​Merlin team reveals staff involvement in $2 million exchange hack

What’s new? Representatives of the decentralized exchange (DEX) Merlin said that members of its tech team were involved in the ~$2 million hack. They said they are working with cybersecurity company CertiK, which was auditing the exchange’s smart contract code the night before the incident, to compensate all affected users. In addition, the project’s team has requested assistance in the investigation from the authorities in Serbia, where the developers involved in the theft of funds reside.

Merlin's Post-Mortem it is with deepest regret that we have to notify you of a major fault in the structural integrity and controls of the Merlin Platform. In the early hours of this morning the several members of the Back-End Team drained all of our Contracts. — Merlin (@TheMerlinDEX) April 26, 2023

What else is known about the situation? On April 26, Merlin’s main liquidity pools were drained and users were advised to withdraw approvals for all smart contracts. According to Merlin, members of the tech team manipulated contracts in the platform’s interface to gain access to the pools.

They chose to carry out several on-chain transactions to drain all of Merlin's pools, public sale and manipulate our front-end contracts. This was done by implementing a function that allows a Call action to all Merlin Pairs alongside hidden Front-End Contracts. — Merlin (@TheMerlinDEX) April 26, 2023

Merlin noted that Certik conducted a full audit of the platform’s contracts, but the developers also had access to the exchange’s web host and could have manipulated the code. The company acknowledged that there had been an oversight in terms of the authority given to staff. “We are deeply saddened by the actions of the technical team, whom we put a high degree of trust in,” the company added.
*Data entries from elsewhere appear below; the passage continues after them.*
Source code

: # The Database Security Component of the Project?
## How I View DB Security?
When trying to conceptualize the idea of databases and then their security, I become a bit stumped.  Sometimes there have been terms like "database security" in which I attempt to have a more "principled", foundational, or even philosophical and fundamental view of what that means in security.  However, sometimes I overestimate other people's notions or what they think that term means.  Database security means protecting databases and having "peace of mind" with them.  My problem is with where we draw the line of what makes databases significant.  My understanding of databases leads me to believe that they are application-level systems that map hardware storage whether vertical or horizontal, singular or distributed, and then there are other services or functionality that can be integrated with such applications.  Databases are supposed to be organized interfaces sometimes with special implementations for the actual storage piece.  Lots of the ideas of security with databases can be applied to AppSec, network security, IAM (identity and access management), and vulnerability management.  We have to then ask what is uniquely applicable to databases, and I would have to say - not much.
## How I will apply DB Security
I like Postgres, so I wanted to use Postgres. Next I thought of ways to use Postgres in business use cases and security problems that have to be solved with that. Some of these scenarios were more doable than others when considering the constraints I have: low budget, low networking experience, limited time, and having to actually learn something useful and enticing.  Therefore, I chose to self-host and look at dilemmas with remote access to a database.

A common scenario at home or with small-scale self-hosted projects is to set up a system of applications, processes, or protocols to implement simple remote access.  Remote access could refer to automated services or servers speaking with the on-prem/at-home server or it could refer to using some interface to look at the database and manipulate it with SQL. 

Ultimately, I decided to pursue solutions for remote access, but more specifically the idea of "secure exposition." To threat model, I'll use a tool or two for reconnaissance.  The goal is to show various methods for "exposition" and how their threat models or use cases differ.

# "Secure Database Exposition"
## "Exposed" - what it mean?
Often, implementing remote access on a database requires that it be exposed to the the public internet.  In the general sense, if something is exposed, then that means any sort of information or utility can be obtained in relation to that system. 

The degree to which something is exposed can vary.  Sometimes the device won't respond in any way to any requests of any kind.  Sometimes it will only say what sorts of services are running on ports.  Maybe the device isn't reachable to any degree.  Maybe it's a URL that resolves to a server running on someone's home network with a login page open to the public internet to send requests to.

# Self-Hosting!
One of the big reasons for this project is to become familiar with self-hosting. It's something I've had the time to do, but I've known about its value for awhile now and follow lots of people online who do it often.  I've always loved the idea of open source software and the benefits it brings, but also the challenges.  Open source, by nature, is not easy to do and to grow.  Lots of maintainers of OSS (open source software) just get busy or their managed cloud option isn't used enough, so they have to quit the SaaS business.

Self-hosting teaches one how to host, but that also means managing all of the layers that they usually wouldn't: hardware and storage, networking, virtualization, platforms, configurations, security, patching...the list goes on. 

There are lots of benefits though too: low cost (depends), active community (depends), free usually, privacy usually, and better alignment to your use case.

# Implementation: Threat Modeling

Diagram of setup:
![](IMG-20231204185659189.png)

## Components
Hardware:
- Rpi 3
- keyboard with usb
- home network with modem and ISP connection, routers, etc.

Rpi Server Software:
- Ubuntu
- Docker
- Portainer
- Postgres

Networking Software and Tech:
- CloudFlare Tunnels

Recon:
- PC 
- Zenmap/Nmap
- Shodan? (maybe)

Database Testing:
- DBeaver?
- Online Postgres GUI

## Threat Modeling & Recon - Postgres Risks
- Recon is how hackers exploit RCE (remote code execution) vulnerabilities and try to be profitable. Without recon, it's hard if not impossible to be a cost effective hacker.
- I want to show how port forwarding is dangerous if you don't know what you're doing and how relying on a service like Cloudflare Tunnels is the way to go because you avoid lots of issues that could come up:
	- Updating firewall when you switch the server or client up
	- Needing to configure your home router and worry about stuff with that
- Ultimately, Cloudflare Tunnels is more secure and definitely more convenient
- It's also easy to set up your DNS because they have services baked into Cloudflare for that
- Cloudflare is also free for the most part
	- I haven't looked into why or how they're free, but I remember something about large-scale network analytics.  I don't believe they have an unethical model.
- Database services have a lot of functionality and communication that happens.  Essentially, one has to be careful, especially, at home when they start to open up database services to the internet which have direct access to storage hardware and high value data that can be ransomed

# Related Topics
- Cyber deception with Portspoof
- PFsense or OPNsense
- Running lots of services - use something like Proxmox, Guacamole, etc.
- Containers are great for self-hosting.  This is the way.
CertiK representatives, for their part, initially cited a problem in private key management as the cause of the breach. Later they confirmed their cooperation with Merlin and urged the rogue developers to return the money, leaving 20% as a reward. CertiK intends to help the victims and track down the attackers. The company pledged to provide a compensation plan at a later date.

2/ We urge the rogue developers to accept a 20% white hat bounty. Although we raised the private key privilege issues in the audit report, we want to assist impacted users. We are determined to track down those behind this rug pull. More compensation details will be released. — CertiK (@CertiK) April 26, 2023

On April 9, hackers transferred almost $13 million, or 23% of its total digital assets, from the hot wallet of South Korean cryptocurrency exchange GDAC. DEX SushiSwap was exploited the same day, losing $3,3 million in ETH due to a smart contract error.

On April 14, crypto exchange Bitrue discovered a vulnerability in one of its hot wallets. With it, attackers withdrew assets worth about $23 million.